Lo malo es que esta responsabilidad le llega al profesor en un mal momento. Se habla con
razón del malestar de los profesores. Como han señalado Patrice Ranjard en Francia, Martin
Cole en Inglaterra y José María Esteve en España, se generaliza la valoración negativa del
profesor. Mientras que hace veinte años los padres estaban dispuestos a apoyar el sistema
de enseñanza y a los profesores ante las dificultades del proceso de aprendizaje y de la
educación de sus hijos, en el momento actual encontramos una defensa incondicional de los
alumnos, sea cual sea el conflicto, o sea cual sea la razón que asista al profesor.

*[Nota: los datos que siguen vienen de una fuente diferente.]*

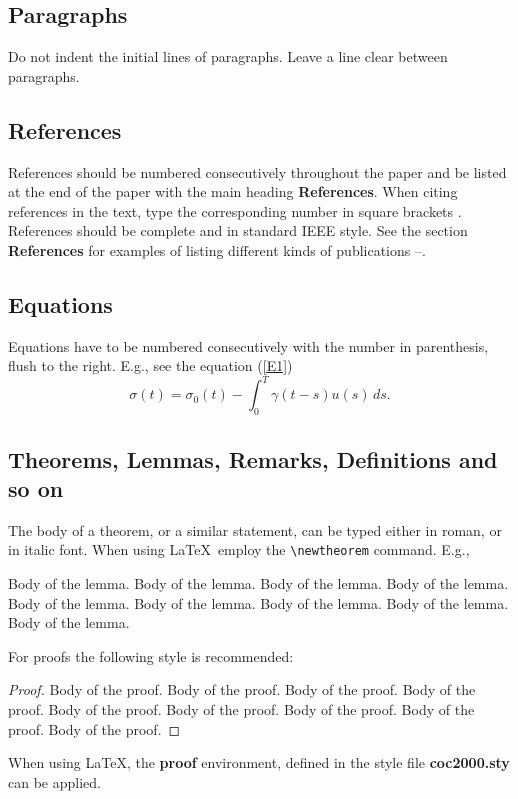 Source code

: \subsection{Paragraphs}
Do not indent the initial lines of paragraphs.
Leave a line clear between paragraphs.

\subsection{References} References should be numbered
consecutively throughout the paper and be listed at the end
of the paper with the main heading {\bf References}.
When citing references in the text, type the
corresponding number in square brackets \cite{1}.
References should be complete and in standard IEEE style.
See the section {\bf References} for examples of listing
different kinds of publications \cite{1}--\cite{3}.

\subsection{Equations}
Equations have to be numbered consecutively with the number
in parenthesis, flush to the right. E.g., see
the equation (\ref{E1})
\begin{equation}                        \label{E1}
\sigma(t)=\sigma_0(t)-\int_0^T \gamma(t-s)u(s)\,ds.
\end{equation}

\subsection{Theorems, Lemmas, Remarks, Definitions and so on}
The body of a theorem, or a similar statement, can be typed
either in roman, or in italic font. When using \LaTeX~employ the
\verb|\newtheorem| command. E.g.,
\begin{lemma}
Body of the lemma. Body of the lemma. Body of the lemma.
Body of the lemma. Body of the lemma. Body of the lemma.
Body of the lemma. Body of the lemma. Body of the lemma.
\end{lemma}

For proofs the following style is recommended:

\begin{proof}
Body of the proof. Body of the proof. Body of the proof.
Body of the proof. Body of the proof. Body of the proof.
Body of the proof. Body of the proof. Body of the proof.
\end{proof}
When using LaTeX, the {\bf proof} environment, defined
in the style file {\bf coc2000.sty} can be applied.

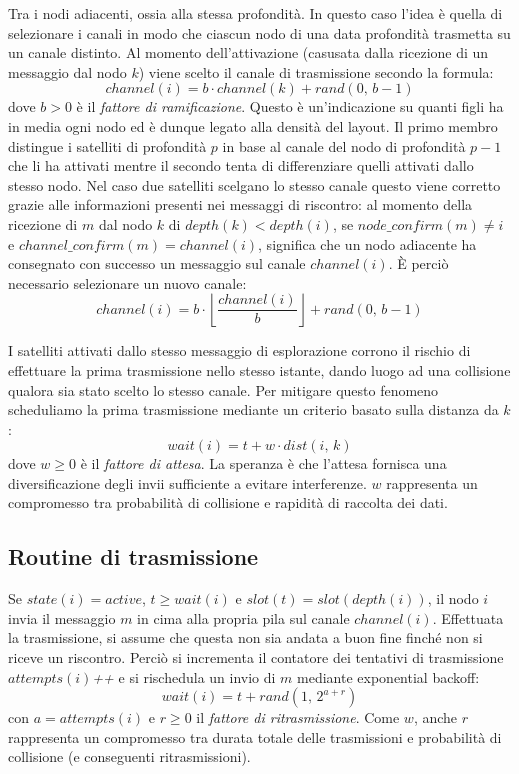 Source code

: \documentclass[a4paper,11pt]{article}
\theoremstyle{definition}
\begin{document}
Tra i nodi adiacenti, ossia alla stessa profondità. In questo caso l'idea è quella di selezionare i canali in modo che ciascun nodo di una data profondità trasmetta su un canale distinto. Al momento dell'attivazione (casusata dalla ricezione di un messaggio dal nodo $k$) viene scelto il canale di trasmissione secondo la formula:
\begin{equation*}
channel(i) = b \cdot channel(k) + rand(0,\,b-1)
\end{equation*}
dove $b > 0$ è il \emph{fattore di ramificazione}. Questo è un'indicazione su quanti figli ha in media ogni nodo ed è dunque legato alla densità del layout. Il primo membro distingue i satelliti di profondità $p$ in base al canale del nodo di profondità $p-1$ che li ha attivati mentre il secondo tenta di differenziare quelli attivati dallo stesso nodo. Nel caso due satelliti scelgano lo stesso canale questo viene corretto grazie alle informazioni presenti nei messaggi di riscontro: al momento della ricezione di $m$ dal nodo $k$ di $depth(k) < depth(i)$, se $node\_confirm(m) \neq i$ e $channel\_confirm(m) = channel(i)$, significa che un nodo adiacente ha consegnato con successo un messaggio sul canale $channel(i)$. È perciò necessario selezionare un nuovo canale:
\begin{equation*}
channel(i) = b \cdot \left\lfloor\frac{channel(i)}{b}\right\rfloor + rand(0,\,b-1)
\end{equation*}

I satelliti attivati dallo stesso messaggio di esplorazione corrono il rischio di effettuare la prima trasmissione nello stesso istante, dando luogo ad una collisione qualora sia stato scelto lo stesso canale. Per mitigare questo fenomeno scheduliamo la prima trasmissione mediante un criterio basato sulla distanza da $k$:
\begin{equation*}
wait(i) = t + w \cdot dist(i,\,k)
\end{equation*}
dove $w \geq 0$ è il \emph{fattore di attesa}. La speranza è che l'attesa fornisca una diversificazione degli invii sufficiente a evitare interferenze. $w$ rappresenta un compromesso tra probabilità di collisione e rapidità di raccolta dei dati.

\subsection{Routine di trasmissione}

Se $state(i) = active$, $t \geq wait(i)$ e $slot(t) = slot(depth(i))$, il nodo $i$ invia il messaggio $m$ in cima alla propria pila sul canale $channel(i)$. Effettuata la trasmissione, si assume che questa non sia andata a buon fine finché non si riceve un riscontro. Perciò si incrementa il contatore dei tentativi di trasmissione $attempts(i)$\textit{++} e si rischedula un invio di $m$ mediante exponential backoff:
\begin{equation*}
wait(i) = t + rand(1,\,2^{a+r})
\end{equation*}
con $a = attempts(i)$ e $r \geq 0$ il \emph{fattore di ritrasmissione}. Come $w$, anche $r$ rappresenta un compromesso tra durata totale delle trasmissioni e probabilità di collisione (e conseguenti ritrasmissioni).
\end{document}
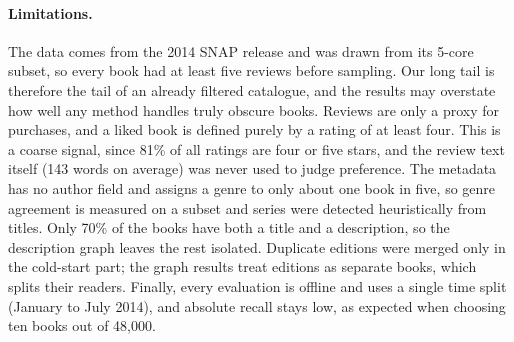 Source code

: \paragraph{Limitations.}
The data comes from the 2014 SNAP release and was drawn from its 5-core subset,
so every book had at least five reviews before sampling. Our long tail is
therefore the tail of an already filtered catalogue, and the results may
overstate how well any method handles truly obscure books. Reviews are only a
proxy for purchases, and a liked book is defined purely by a rating of at least
four. This is a coarse signal, since 81\% of all ratings are four or five stars,
and the review text itself (143 words on average) was never used to judge
preference.
The metadata has no author field and assigns a genre to only about one book in
five, so genre agreement is measured on a subset and series were detected
heuristically from titles. Only 70\% of the books have both a title and a
description, so the description graph leaves the rest isolated. Duplicate editions were merged only in the cold-start
part; the graph results treat editions as separate books, which splits their
readers. Finally, every evaluation is offline and uses a single time split
(January to July 2014), and absolute recall stays low, as expected when choosing
ten books out of 48,000.

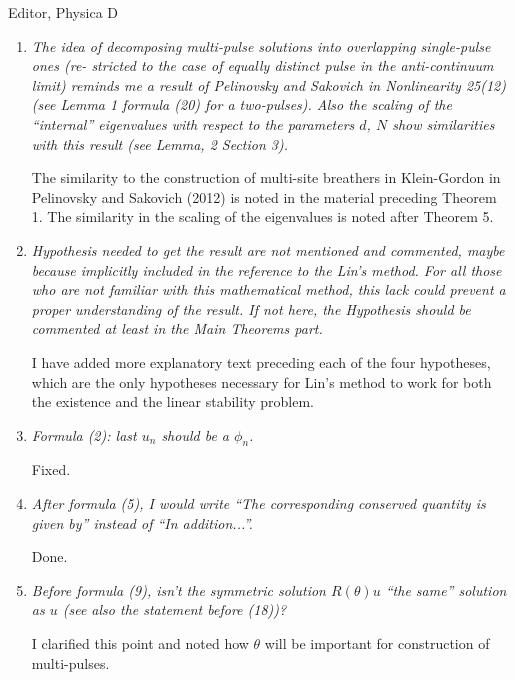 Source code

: \documentclass[11pt]{letter}
\begin{document}
\begin{letter}{Editor, Physica D}
\begin{enumerate}
\item \emph{The idea of decomposing multi-pulse solutions into overlapping single-pulse ones (re- stricted to the case of equally distinct pulse in the anti-continuum limit) reminds me a result of Pelinovsky and Sakovich in Nonlinearity 25(12) (see Lemma 1 formula (20) for a two-pulses). Also the scaling of the ``internal'' eigenvalues with respect to the parameters $d$, $N$ show similarities with this result (see Lemma, 2 Section 3).}

\vspace{4mm}
The similarity to the construction of multi-site breathers in Klein-Gordon in Pelinovsky and Sakovich (2012) is noted in the material preceding Theorem 1. The similarity in the scaling of the eigenvalues is noted after Theorem 5.
\vspace{4mm}

\item \emph{Hypothesis needed to get the result are not mentioned and commented, maybe because implicitly included in the reference to the Lin’s method. For all those who are not familiar with this mathematical method, this lack could prevent a proper understanding of the result. If not here, the Hypothesis should be commented at least in the Main Theorems part.}

\vspace{4mm}
I have added more explanatory text preceding each of the four hypotheses, which are the only hypotheses necessary for Lin's method to work for both the existence and the linear stability problem.
\vspace{4mm}

\item \emph{Formula (2): last $u_n$ should be a $\phi_n$.}

\vspace{4mm}
Fixed.
\vspace{4mm}

\item \emph{After formula (5), I would write ``The corresponding conserved quantity is given by''
instead of ``In addition...''.}

\vspace{4mm}
Done.
\vspace{4mm}

\item \emph{Before formula (9), isn’t the symmetric solution $R(\theta)u$ ``the same'' solution as $u$ (see also the statement before (18))?}

\vspace{4mm}
I clarified this point and noted how $\theta$ will be important for construction of multi-pulses.
\vspace{4mm}


\end{enumerate}
\end{letter}
\end{document}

Hay un
descenso en la valoración social del profesor, que hace que en países como Alemania, Suecia
o Inglaterra empiece a escasear el profesorado
Pero, al mismo tiempo, encuestas como las realizadas por Victoria Gordillo, Zubieta, Susinos
o el Centro de Investigaciones Sociológicas, demuestran que los docentes -en especial los
maestros- están bastante o muy satisfechos con su trabajo. ¿Cómo hay que entender esta
mezcla de satisfacción y malestar? Sospecho que como un conflicto entre la función
profesoral y su imagen social. Leo en un artículo de José Gimenez, un experto en el tema,
que la política curricular en España se ha asentado sobre la desconfianza hacia los profesores
y sobre un afán de control ideológico de la educación a través de las regulaciones del
curriculum. Una vez más se trata de una cuestión de apoyo, solidaridad y prestigio social.
Nos toca jugar
Ciertamente, podemos esperar a que los demás tomen la iniciativa, a que la administración,
las fuerzas sociales, los padres, los ciudadanos, los medios de comunicación, experimenten
una mirífica conversión y descubran la verdadera transcendencia de la escuela. El ejemplo de
la FAD muestra que es posible, pero creo que la iniciativa deberíamos tomarla nosotros. De
ahí mi afán conspirador.
Todos los problemas complejos, y los educativos y sociales lo son abrumadoramente,
producen un sentimiento de desánimo porque parecen moverse en círculos cerrados, donde
no hay un punto privilegiado para intervenir. Cada instancia se excusa lamentando su
impotencia y entregando la responsabilidad al vecino, quien, a su vez, repite el proceso, con
una circularidad desvergonzada e infernal. Los ilustrados pensaban que la escuela era el
único comienzo, y creo que hay que recuperar el proyecto ilustrado. ¿Cómo se empieza?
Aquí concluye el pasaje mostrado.